#### Required action:
The required output is a copy of each line in the material below that includes "TimeForwardSingleExponentialPlusConstant".

#### Exercise materials:
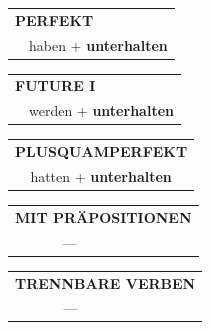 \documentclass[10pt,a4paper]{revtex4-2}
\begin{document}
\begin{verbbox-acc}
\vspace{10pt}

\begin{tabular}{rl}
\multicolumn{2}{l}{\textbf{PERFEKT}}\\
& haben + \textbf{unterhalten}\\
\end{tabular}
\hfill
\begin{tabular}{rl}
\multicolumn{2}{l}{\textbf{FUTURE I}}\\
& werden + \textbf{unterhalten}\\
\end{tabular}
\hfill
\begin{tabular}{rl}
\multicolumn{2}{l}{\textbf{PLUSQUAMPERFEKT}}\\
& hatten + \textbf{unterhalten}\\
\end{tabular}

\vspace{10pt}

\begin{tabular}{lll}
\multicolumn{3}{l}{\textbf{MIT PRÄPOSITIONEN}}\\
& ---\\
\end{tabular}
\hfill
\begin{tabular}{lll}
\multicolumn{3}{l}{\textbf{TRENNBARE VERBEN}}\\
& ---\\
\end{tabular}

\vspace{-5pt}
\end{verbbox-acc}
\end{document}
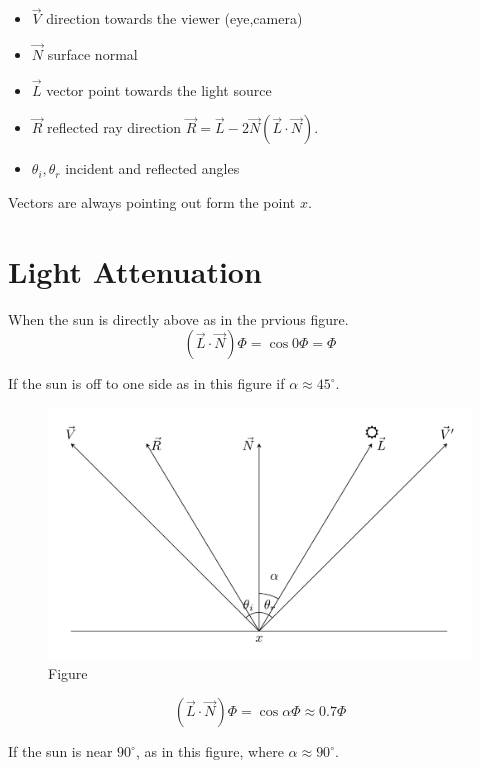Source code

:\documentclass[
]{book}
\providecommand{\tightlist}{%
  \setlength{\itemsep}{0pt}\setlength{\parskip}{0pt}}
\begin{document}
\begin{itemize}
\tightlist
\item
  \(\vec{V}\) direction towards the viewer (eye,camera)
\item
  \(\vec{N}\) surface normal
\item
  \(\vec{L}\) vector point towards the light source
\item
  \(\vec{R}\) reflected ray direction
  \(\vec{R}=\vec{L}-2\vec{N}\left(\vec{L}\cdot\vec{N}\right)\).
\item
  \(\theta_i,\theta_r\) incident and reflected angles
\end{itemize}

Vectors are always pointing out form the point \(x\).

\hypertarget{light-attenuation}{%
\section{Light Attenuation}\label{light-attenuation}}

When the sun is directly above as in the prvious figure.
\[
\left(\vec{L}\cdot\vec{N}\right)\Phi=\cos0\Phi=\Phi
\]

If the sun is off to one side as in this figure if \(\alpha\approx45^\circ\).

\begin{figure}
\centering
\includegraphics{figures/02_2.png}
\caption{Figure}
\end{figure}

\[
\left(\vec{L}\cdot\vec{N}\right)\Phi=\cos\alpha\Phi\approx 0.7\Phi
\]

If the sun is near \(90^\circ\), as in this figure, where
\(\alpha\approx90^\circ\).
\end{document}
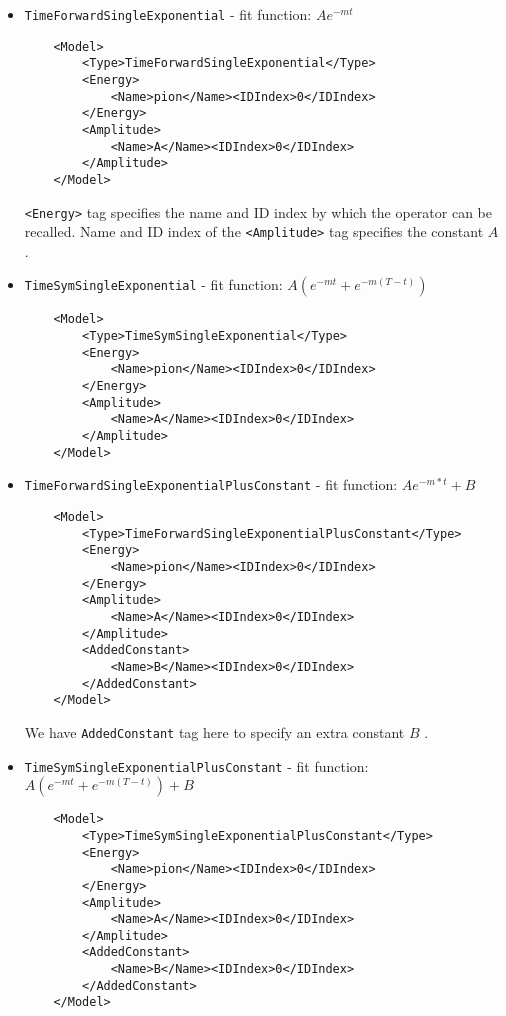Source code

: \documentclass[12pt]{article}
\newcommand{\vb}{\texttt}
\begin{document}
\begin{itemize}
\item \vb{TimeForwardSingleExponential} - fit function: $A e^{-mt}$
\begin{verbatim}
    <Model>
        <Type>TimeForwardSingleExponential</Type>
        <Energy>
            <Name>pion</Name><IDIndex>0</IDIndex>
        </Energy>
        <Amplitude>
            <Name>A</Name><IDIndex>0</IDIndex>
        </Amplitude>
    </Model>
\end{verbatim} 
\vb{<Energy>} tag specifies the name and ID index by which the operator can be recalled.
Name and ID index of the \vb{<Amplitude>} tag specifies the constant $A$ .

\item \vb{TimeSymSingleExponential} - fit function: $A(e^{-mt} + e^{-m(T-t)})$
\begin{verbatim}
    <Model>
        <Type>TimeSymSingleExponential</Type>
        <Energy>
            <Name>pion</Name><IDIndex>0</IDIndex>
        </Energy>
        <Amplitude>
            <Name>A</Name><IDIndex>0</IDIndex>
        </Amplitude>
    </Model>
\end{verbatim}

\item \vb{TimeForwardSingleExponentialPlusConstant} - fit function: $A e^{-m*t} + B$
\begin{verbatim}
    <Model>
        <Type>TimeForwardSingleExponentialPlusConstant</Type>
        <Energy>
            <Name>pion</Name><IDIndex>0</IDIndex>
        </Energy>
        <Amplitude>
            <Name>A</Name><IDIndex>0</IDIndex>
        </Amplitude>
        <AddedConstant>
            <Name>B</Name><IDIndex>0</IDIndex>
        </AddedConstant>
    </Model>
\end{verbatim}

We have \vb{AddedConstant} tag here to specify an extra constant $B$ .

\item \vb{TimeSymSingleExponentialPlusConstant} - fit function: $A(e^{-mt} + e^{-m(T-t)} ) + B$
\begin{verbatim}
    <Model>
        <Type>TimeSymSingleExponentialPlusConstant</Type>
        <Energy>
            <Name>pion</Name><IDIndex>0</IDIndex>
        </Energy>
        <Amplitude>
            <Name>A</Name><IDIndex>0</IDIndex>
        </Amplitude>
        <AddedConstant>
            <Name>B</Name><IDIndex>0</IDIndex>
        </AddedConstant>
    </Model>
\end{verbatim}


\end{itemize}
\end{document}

#### Expected answer:
\item \vb{TimeForwardSingleExponentialPlusConstant} - fit function: $A e^{-m*t} + B$
        <Type>TimeForwardSingleExponentialPlusConstant</Type>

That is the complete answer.